**Your task**
Give the number of lines in this listing that contain the word "Active", and nothing else.

**Dataset records**
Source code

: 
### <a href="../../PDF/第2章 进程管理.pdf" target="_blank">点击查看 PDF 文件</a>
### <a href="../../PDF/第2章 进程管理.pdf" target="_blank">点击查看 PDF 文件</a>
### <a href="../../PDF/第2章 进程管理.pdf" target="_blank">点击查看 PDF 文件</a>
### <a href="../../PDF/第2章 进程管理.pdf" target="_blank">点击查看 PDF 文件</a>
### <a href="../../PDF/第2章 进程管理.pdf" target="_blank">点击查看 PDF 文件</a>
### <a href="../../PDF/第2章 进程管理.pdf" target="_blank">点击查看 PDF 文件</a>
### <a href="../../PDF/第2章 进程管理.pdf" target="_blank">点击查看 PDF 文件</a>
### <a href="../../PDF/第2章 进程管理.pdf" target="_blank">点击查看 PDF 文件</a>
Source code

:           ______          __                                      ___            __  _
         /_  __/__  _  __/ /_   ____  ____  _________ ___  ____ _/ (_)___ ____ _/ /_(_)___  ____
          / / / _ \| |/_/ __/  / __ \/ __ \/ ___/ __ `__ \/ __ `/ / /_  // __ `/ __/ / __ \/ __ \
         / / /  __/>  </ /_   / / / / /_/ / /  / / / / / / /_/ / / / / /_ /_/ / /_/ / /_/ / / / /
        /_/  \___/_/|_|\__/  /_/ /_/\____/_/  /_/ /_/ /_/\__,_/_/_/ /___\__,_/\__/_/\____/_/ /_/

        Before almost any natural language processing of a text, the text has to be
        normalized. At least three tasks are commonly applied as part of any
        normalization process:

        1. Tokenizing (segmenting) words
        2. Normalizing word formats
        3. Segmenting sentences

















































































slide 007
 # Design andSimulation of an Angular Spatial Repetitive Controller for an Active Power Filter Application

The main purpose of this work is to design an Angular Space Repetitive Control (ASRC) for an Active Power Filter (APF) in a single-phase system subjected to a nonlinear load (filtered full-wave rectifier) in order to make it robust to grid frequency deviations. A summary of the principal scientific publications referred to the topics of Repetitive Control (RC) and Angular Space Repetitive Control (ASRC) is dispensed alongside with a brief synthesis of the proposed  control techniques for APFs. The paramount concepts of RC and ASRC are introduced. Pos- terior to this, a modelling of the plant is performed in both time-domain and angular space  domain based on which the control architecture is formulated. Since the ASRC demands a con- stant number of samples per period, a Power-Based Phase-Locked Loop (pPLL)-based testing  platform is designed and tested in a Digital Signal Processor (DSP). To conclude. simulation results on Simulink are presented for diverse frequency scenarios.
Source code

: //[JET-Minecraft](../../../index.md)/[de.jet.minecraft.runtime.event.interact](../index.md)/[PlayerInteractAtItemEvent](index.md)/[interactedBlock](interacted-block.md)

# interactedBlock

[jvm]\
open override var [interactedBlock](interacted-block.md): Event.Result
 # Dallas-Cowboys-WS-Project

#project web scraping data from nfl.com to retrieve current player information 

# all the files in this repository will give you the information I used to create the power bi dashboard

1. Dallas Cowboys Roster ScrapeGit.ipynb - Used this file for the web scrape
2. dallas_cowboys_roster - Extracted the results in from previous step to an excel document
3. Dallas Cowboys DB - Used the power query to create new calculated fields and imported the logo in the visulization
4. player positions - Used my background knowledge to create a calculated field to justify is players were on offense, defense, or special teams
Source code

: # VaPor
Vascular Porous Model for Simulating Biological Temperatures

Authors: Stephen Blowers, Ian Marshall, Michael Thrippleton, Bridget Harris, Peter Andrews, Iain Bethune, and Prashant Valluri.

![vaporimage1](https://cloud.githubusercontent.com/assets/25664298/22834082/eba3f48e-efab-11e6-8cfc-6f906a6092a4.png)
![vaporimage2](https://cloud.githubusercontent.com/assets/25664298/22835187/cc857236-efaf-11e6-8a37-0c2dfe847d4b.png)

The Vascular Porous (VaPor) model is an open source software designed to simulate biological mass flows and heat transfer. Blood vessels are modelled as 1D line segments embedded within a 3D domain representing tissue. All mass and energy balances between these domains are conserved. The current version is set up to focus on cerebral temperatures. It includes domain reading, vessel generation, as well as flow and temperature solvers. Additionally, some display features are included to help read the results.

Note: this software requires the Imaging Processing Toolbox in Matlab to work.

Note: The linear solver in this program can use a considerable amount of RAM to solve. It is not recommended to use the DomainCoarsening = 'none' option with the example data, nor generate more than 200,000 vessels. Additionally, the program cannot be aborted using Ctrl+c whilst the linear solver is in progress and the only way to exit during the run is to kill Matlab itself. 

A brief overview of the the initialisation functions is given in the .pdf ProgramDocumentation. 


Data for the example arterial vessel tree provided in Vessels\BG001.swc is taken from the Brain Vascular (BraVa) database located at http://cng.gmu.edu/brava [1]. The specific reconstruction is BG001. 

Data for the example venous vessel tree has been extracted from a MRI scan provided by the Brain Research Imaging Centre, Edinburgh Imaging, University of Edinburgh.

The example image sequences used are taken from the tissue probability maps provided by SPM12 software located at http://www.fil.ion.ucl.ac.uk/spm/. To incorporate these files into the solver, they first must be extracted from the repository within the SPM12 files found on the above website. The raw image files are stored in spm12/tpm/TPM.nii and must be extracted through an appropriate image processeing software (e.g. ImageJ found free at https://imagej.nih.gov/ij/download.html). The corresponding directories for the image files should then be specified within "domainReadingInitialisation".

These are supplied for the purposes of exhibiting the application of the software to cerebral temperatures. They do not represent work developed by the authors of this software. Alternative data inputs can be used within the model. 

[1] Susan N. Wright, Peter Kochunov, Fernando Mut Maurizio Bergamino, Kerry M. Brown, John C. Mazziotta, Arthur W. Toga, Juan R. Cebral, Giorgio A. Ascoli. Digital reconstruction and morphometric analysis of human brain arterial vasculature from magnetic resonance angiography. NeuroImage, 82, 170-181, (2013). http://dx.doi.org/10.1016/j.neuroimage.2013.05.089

**Solution for this exercise**
2